*What this task involves*: When the string "necessary" occurs in a line of the listing below, return that line.

*Data*:
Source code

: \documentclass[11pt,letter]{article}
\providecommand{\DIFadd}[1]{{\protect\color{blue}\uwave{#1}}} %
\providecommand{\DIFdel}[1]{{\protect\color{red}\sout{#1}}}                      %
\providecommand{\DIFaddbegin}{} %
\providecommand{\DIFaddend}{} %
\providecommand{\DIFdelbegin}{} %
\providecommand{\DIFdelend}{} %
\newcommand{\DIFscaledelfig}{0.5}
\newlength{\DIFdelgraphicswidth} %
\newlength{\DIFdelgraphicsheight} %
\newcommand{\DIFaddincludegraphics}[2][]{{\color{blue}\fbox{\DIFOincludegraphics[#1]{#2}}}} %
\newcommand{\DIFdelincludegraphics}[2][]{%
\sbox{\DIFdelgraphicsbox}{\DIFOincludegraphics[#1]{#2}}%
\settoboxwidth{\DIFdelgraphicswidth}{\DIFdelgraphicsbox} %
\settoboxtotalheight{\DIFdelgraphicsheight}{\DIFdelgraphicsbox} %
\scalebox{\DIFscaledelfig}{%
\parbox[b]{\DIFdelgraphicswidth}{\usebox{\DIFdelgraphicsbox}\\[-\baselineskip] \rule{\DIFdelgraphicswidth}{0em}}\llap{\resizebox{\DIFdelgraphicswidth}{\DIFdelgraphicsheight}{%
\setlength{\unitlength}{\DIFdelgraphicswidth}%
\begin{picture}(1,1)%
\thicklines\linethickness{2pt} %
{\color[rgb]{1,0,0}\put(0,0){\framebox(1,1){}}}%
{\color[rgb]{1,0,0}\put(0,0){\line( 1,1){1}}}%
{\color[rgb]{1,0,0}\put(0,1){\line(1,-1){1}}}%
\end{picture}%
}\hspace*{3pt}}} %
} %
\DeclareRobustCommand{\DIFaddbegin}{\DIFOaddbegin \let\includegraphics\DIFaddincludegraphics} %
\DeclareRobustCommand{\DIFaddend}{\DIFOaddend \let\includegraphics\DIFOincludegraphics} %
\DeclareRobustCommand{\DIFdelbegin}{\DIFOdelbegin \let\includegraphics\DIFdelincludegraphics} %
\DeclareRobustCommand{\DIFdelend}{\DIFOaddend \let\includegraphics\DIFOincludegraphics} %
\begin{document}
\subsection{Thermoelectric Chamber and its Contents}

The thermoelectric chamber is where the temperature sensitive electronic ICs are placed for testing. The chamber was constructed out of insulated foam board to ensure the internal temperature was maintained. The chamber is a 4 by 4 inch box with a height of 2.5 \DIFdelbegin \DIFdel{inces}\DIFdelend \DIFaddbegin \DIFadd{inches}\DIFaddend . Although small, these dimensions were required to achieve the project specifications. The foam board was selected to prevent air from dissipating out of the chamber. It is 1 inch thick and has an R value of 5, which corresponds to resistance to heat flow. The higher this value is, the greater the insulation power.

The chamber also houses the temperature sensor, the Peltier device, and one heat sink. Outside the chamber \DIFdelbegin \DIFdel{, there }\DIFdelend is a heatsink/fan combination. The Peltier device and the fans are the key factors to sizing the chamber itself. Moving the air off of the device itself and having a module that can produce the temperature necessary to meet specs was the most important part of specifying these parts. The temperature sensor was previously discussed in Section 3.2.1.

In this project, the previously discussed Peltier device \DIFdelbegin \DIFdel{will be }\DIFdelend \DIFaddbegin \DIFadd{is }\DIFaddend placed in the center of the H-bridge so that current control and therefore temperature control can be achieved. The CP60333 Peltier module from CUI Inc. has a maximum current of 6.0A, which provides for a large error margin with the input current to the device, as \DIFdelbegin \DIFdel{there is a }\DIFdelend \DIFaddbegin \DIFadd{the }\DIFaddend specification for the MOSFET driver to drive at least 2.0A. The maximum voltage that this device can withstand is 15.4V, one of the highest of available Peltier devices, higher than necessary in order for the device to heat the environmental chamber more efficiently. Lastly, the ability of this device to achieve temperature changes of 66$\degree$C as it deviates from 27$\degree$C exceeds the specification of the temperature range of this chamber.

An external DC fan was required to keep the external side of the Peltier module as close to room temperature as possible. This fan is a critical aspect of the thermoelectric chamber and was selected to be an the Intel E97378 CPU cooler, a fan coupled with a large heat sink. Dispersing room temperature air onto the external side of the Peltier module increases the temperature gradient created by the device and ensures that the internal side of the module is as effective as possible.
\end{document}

*Result of the task*:
The chamber also houses the temperature sensor, the Peltier device, and one heat sink. Outside the chamber \DIFdelbegin \DIFdel{, there }\DIFdelend is a heatsink/fan combination. The Peltier device and the fans are the key factors to sizing the chamber itself. Moving the air off of the device itself and having a module that can produce the temperature necessary to meet specs was the most important part of specifying these parts. The temperature sensor was previously discussed in Section 3.2.1.
In this project, the previously discussed Peltier device \DIFdelbegin \DIFdel{will be }\DIFdelend \DIFaddbegin \DIFadd{is }\DIFaddend placed in the center of the H-bridge so that current control and therefore temperature control can be achieved. The CP60333 Peltier module from CUI Inc. has a maximum current of 6.0A, which provides for a large error margin with the input current to the device, as \DIFdelbegin \DIFdel{there is a }\DIFdelend \DIFaddbegin \DIFadd{the }\DIFaddend specification for the MOSFET driver to drive at least 2.0A. The maximum voltage that this device can withstand is 15.4V, one of the highest of available Peltier devices, higher than necessary in order for the device to heat the environmental chamber more efficiently. Lastly, the ability of this device to achieve temperature changes of 66$\degree$C as it deviates from 27$\degree$C exceeds the specification of the temperature range of this chamber.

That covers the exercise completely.